Con un tablero de doble anclaje y patas de clic, pasas de 60 a 80 centímetros de profundidad en segundos para cenas o manualidades. El cableado queda guiado por clips removibles, sin taladrar. Acabas, retiras la extensión plana, y el espacio vuelve a respirar. Si trabajas con dos monitores, proponemos un brazo que se acopla al marco modular y se guarda cuando no lo necesitas. Comparte tus horarios y sincronizamos la mesa con tu día real.
El desmontaje por módulos permite bajar por escaleras estrechas sin rayar paredes ni pedir furgón gigante. Todo cabe en maletero o coche compartido, protegido por fundas textiles reutilizables. Al llegar, montas en orden inverso con un diagrama claro. Si indicas distancia, ascensor y ventanas, calculamos el número óptimo de cajas planas. Resultado: menos estrés, cero herramientas, depósito intacto y un fin de semana que se dedica a disfrutar el barrio nuevo, no a buscar tornillos perdidos por el suelo.

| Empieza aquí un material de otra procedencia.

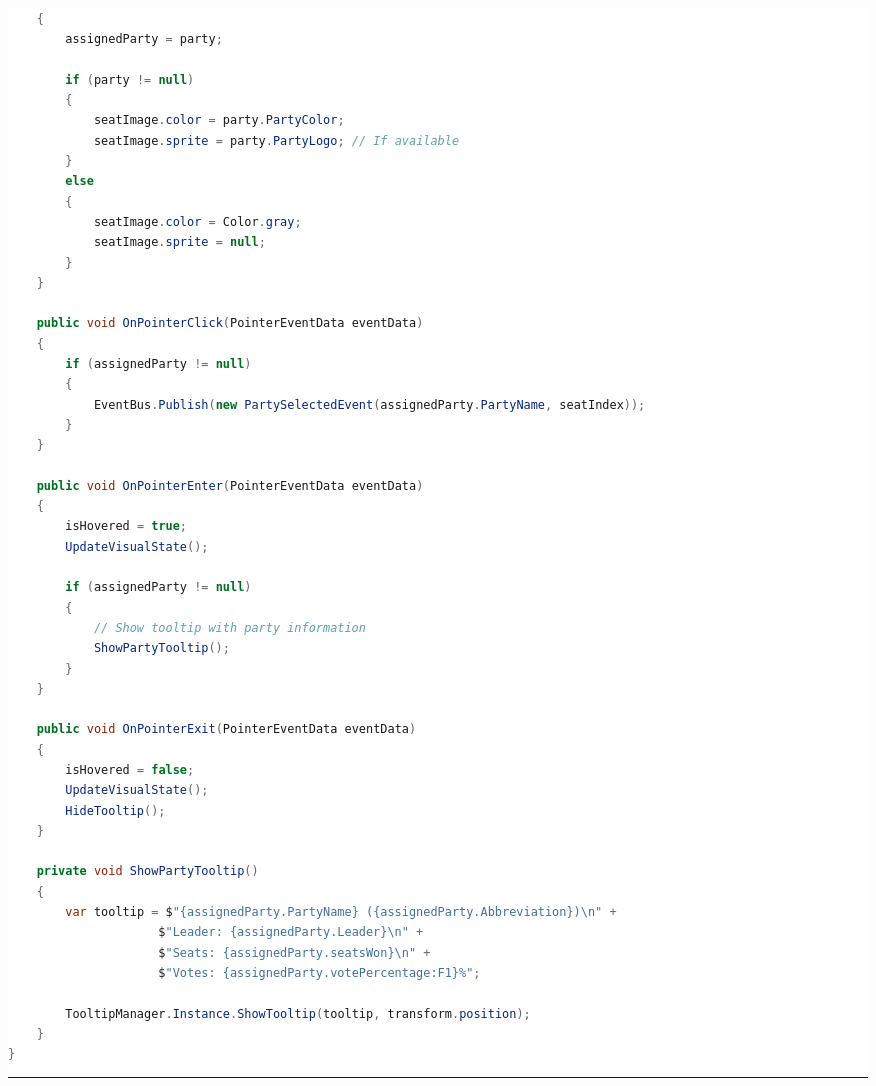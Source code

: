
```csharp
    {
        assignedParty = party;

        if (party != null)
        {
            seatImage.color = party.PartyColor;
            seatImage.sprite = party.PartyLogo; // If available
        }
        else
        {
            seatImage.color = Color.gray;
            seatImage.sprite = null;
        }
    }

    public void OnPointerClick(PointerEventData eventData)
    {
        if (assignedParty != null)
        {
            EventBus.Publish(new PartySelectedEvent(assignedParty.PartyName, seatIndex));
        }
    }

    public void OnPointerEnter(PointerEventData eventData)
    {
        isHovered = true;
        UpdateVisualState();

        if (assignedParty != null)
        {
            // Show tooltip with party information
            ShowPartyTooltip();
        }
    }

    public void OnPointerExit(PointerEventData eventData)
    {
        isHovered = false;
        UpdateVisualState();
        HideTooltip();
    }

    private void ShowPartyTooltip()
    {
        var tooltip = $"{assignedParty.PartyName} ({assignedParty.Abbreviation})\n" +
                     $"Leader: {assignedParty.Leader}\n" +
                     $"Seats: {assignedParty.seatsWon}\n" +
                     $"Votes: {assignedParty.votePercentage:F1}%";

        TooltipManager.Instance.ShowTooltip(tooltip, transform.position);
    }
}
```

---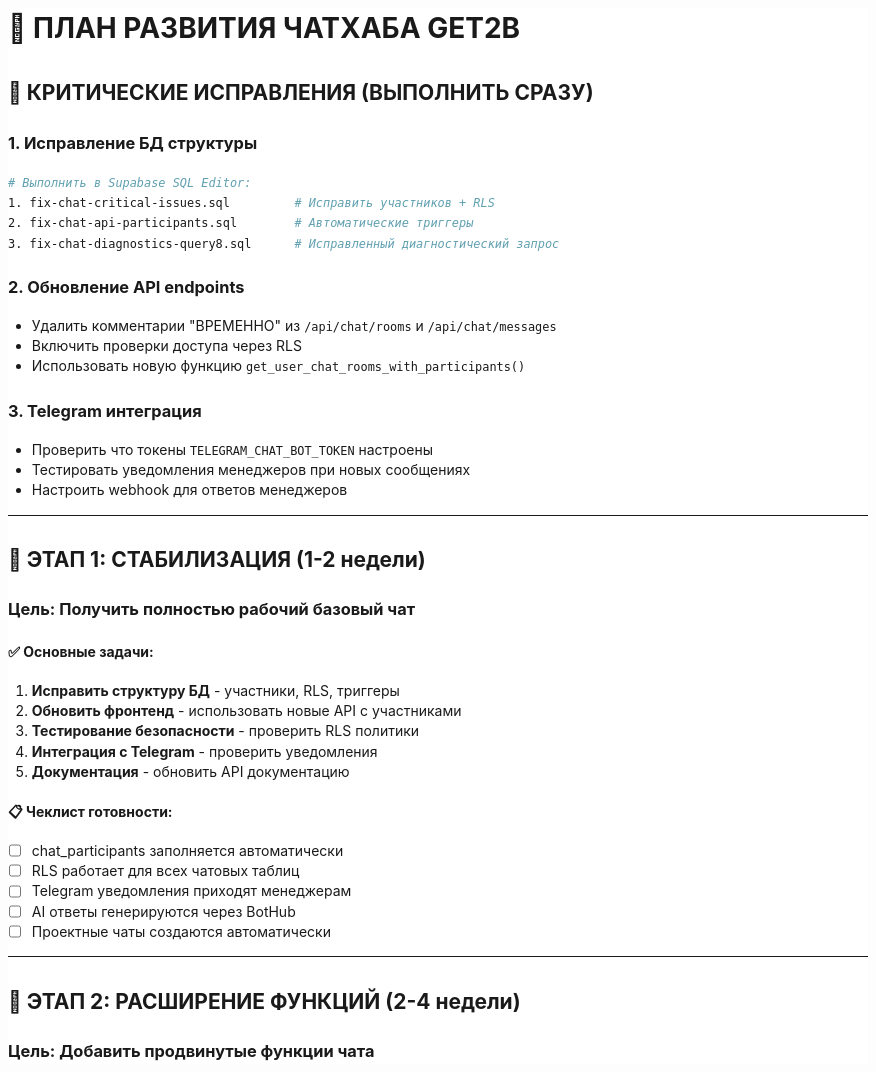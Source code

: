 # 🚀 ПЛАН РАЗВИТИЯ ЧАТХАБА GET2B

## 🔧 **КРИТИЧЕСКИЕ ИСПРАВЛЕНИЯ (ВЫПОЛНИТЬ СРАЗУ)**

### **1. Исправление БД структуры**
```bash
# Выполнить в Supabase SQL Editor:
1. fix-chat-critical-issues.sql         # Исправить участников + RLS
2. fix-chat-api-participants.sql        # Автоматические триггеры
3. fix-chat-diagnostics-query8.sql      # Исправленный диагностический запрос
```

### **2. Обновление API endpoints**
- Удалить комментарии "ВРЕМЕННО" из `/api/chat/rooms` и `/api/chat/messages`
- Включить проверки доступа через RLS
- Использовать новую функцию `get_user_chat_rooms_with_participants()`

### **3. Telegram интеграция**
- Проверить что токены `TELEGRAM_CHAT_BOT_TOKEN` настроены
- Тестировать уведомления менеджеров при новых сообщениях
- Настроить webhook для ответов менеджеров

---

## 🎯 **ЭТАП 1: СТАБИЛИЗАЦИЯ (1-2 недели)**

### **Цель:** Получить полностью рабочий базовый чат

#### **✅ Основные задачи:**
1. **Исправить структуру БД** - участники, RLS, триггеры
2. **Обновить фронтенд** - использовать новые API с участниками
3. **Тестирование безопасности** - проверить RLS политики
4. **Интеграция с Telegram** - проверить уведомления
5. **Документация** - обновить API документацию

#### **📋 Чеклист готовности:**
- [ ] chat_participants заполняется автоматически
- [ ] RLS работает для всех чатовых таблиц
- [ ] Telegram уведомления приходят менеджерам
- [ ] AI ответы генерируются через BotHub
- [ ] Проектные чаты создаются автоматически

---

## 🚀 **ЭТАП 2: РАСШИРЕНИЕ ФУНКЦИЙ (2-4 недели)**

### **Цель:** Добавить продвинутые функции чата
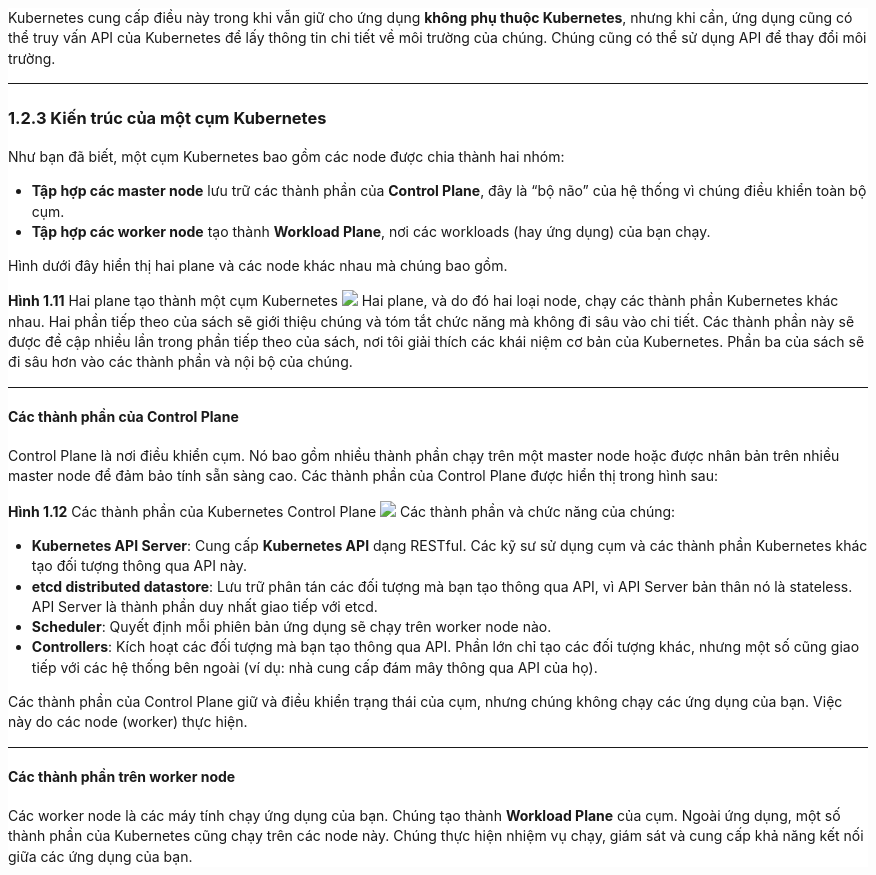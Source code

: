 Kubernetes cung cấp điều này trong khi vẫn giữ cho ứng dụng **không phụ thuộc Kubernetes**, nhưng khi cần, ứng dụng cũng có thể truy vấn API của Kubernetes để lấy thông tin chi tiết về môi trường của chúng. Chúng cũng có thể sử dụng API để thay đổi môi trường.

---

### **1.2.3 Kiến trúc của một cụm Kubernetes**

Như bạn đã biết, một cụm Kubernetes bao gồm các node được chia thành hai nhóm:

* **Tập hợp các master node** lưu trữ các thành phần của **Control Plane**, đây là “bộ não” của hệ thống vì chúng điều khiển toàn bộ cụm.
* **Tập hợp các worker node** tạo thành **Workload Plane**, nơi các workloads (hay ứng dụng) của bạn chạy.

Hình dưới đây hiển thị hai plane và các node khác nhau mà chúng bao gồm.

**Hình 1.11** Hai plane tạo thành một cụm Kubernetes
![](https://img001.prntscr.com/file/img001/rKUhylyFSwqGVAKh0BS8Cw.png)
Hai plane, và do đó hai loại node, chạy các thành phần Kubernetes khác nhau. Hai phần tiếp theo của sách sẽ giới thiệu chúng và tóm tắt chức năng mà không đi sâu vào chi tiết. Các thành phần này sẽ được đề cập nhiều lần trong phần tiếp theo của sách, nơi tôi giải thích các khái niệm cơ bản của Kubernetes. Phần ba của sách sẽ đi sâu hơn vào các thành phần và nội bộ của chúng.

---

#### **Các thành phần của Control Plane**

Control Plane là nơi điều khiển cụm. Nó bao gồm nhiều thành phần chạy trên một master node hoặc được nhân bản trên nhiều master node để đảm bảo tính sẵn sàng cao. Các thành phần của Control Plane được hiển thị trong hình sau:

**Hình 1.12** Các thành phần của Kubernetes Control Plane
![](https://img001.prntscr.com/file/img001/ZKKjQ7v4Sz28TeL7-JxWNg.png)
Các thành phần và chức năng của chúng:

* **Kubernetes API Server**: Cung cấp **Kubernetes API** dạng RESTful. Các kỹ sư sử dụng cụm và các thành phần Kubernetes khác tạo đối tượng thông qua API này.
* **etcd distributed datastore**: Lưu trữ phân tán các đối tượng mà bạn tạo thông qua API, vì API Server bản thân nó là stateless. API Server là thành phần duy nhất giao tiếp với etcd.
* **Scheduler**: Quyết định mỗi phiên bản ứng dụng sẽ chạy trên worker node nào.
* **Controllers**: Kích hoạt các đối tượng mà bạn tạo thông qua API. Phần lớn chỉ tạo các đối tượng khác, nhưng một số cũng giao tiếp với các hệ thống bên ngoài (ví dụ: nhà cung cấp đám mây thông qua API của họ).

Các thành phần của Control Plane giữ và điều khiển trạng thái của cụm, nhưng chúng không chạy các ứng dụng của bạn. Việc này do các node (worker) thực hiện.

---

#### **Các thành phần trên worker node**

Các worker node là các máy tính chạy ứng dụng của bạn. Chúng tạo thành **Workload Plane** của cụm. Ngoài ứng dụng, một số thành phần của Kubernetes cũng chạy trên các node này. Chúng thực hiện nhiệm vụ chạy, giám sát và cung cấp khả năng kết nối giữa các ứng dụng của bạn.
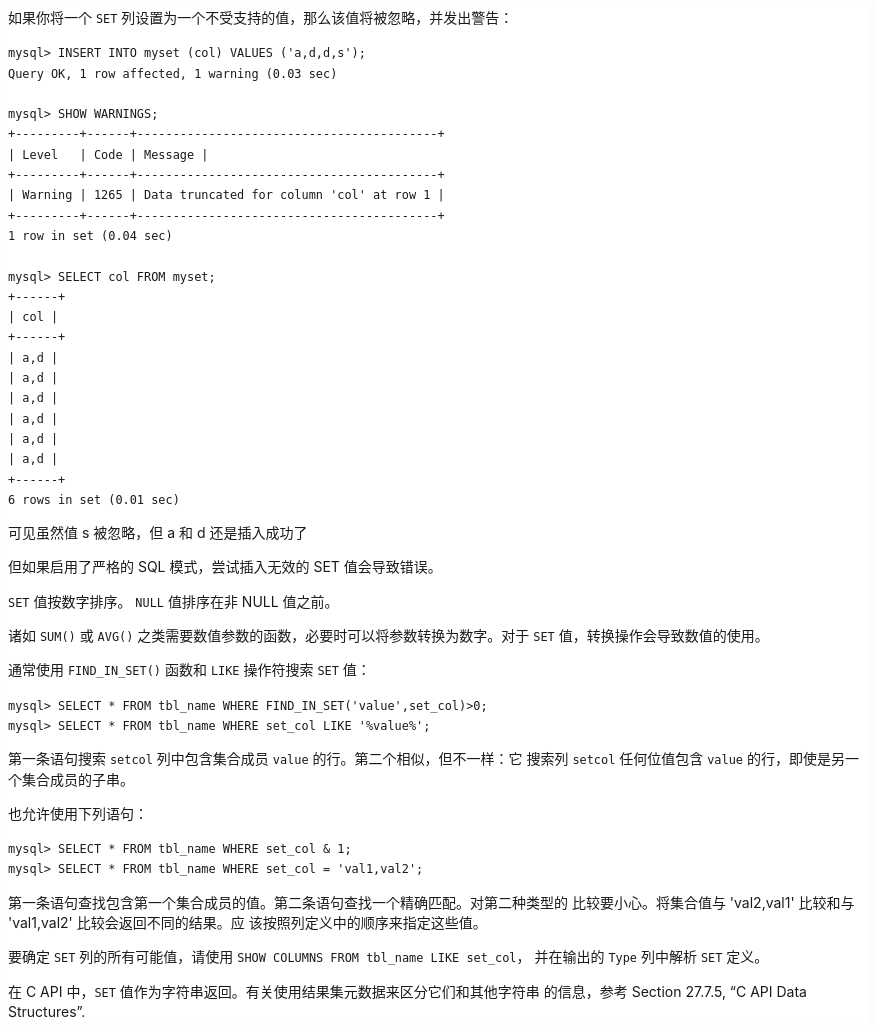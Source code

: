 如果你将一个 `SET` 列设置为一个不受支持的值，那么该值将被忽略，并发出警告：
```
mysql> INSERT INTO myset (col) VALUES ('a,d,d,s');
Query OK, 1 row affected, 1 warning (0.03 sec)

mysql> SHOW WARNINGS;
+---------+------+------------------------------------------+
| Level   | Code | Message |
+---------+------+------------------------------------------+
| Warning | 1265 | Data truncated for column 'col' at row 1 |
+---------+------+------------------------------------------+
1 row in set (0.04 sec)

mysql> SELECT col FROM myset;
+------+
| col |
+------+
| a,d |
| a,d |
| a,d |
| a,d |
| a,d |
| a,d |
+------+
6 rows in set (0.01 sec)
```
可见虽然值 s 被忽略，但 a 和 d 还是插入成功了

但如果启用了严格的 SQL 模式，尝试插入无效的 SET 值会导致错误。

`SET` 值按数字排序。 `NULL` 值排序在非 NULL 值之前。

诸如 `SUM()` 或 `AVG()` 之类需要数值参数的函数，必要时可以将参数转换为数字。对于
`SET` 值，转换操作会导致数值的使用。

通常使用 `FIND_IN_SET()` 函数和 `LIKE` 操作符搜索 `SET` 值：
```
mysql> SELECT * FROM tbl_name WHERE FIND_IN_SET('value',set_col)>0;
mysql> SELECT * FROM tbl_name WHERE set_col LIKE '%value%';
```
第一条语句搜索 `setcol` 列中包含集合成员 `value` 的行。第二个相似，但不一样：它
搜索列 `setcol` 任何位值包含 `value` 的行，即使是另一个集合成员的子串。

也允许使用下列语句：
```
mysql> SELECT * FROM tbl_name WHERE set_col & 1;
mysql> SELECT * FROM tbl_name WHERE set_col = 'val1,val2';
```
第一条语句查找包含第一个集合成员的值。第二条语句查找一个精确匹配。对第二种类型的
比较要小心。将集合值与 'val2,val1' 比较和与 'val1,val2' 比较会返回不同的结果。应
该按照列定义中的顺序来指定这些值。

要确定 `SET` 列的所有可能值，请使用 `SHOW COLUMNS FROM tbl_name LIKE set_col`，
并在输出的 `Type` 列中解析 `SET` 定义。

在 C API 中，`SET` 值作为字符串返回。有关使用结果集元数据来区分它们和其他字符串
的信息，参考 Section 27.7.5, “C API Data Structures”.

Columnas estrechas, esquinas con ángulo raro o radiadores no son enemigos. Con módulos triangulares, soportes de presión vertical y estantes que se bloquean mediante perfiles, elevas almacenamiento sin un solo agujero. Añade cortinas textiles imantadas para ocultar contadores, o una barra entre marcos para colgar plantas. Describe tu rincón desafiante y enviamos opciones dibujadas. Transformar complicaciones arquitectónicas en pequeñas joyas útiles y hermosas es más fácil cuando cada pieza entra, gira y queda firme con solo la fuerza de tus manos.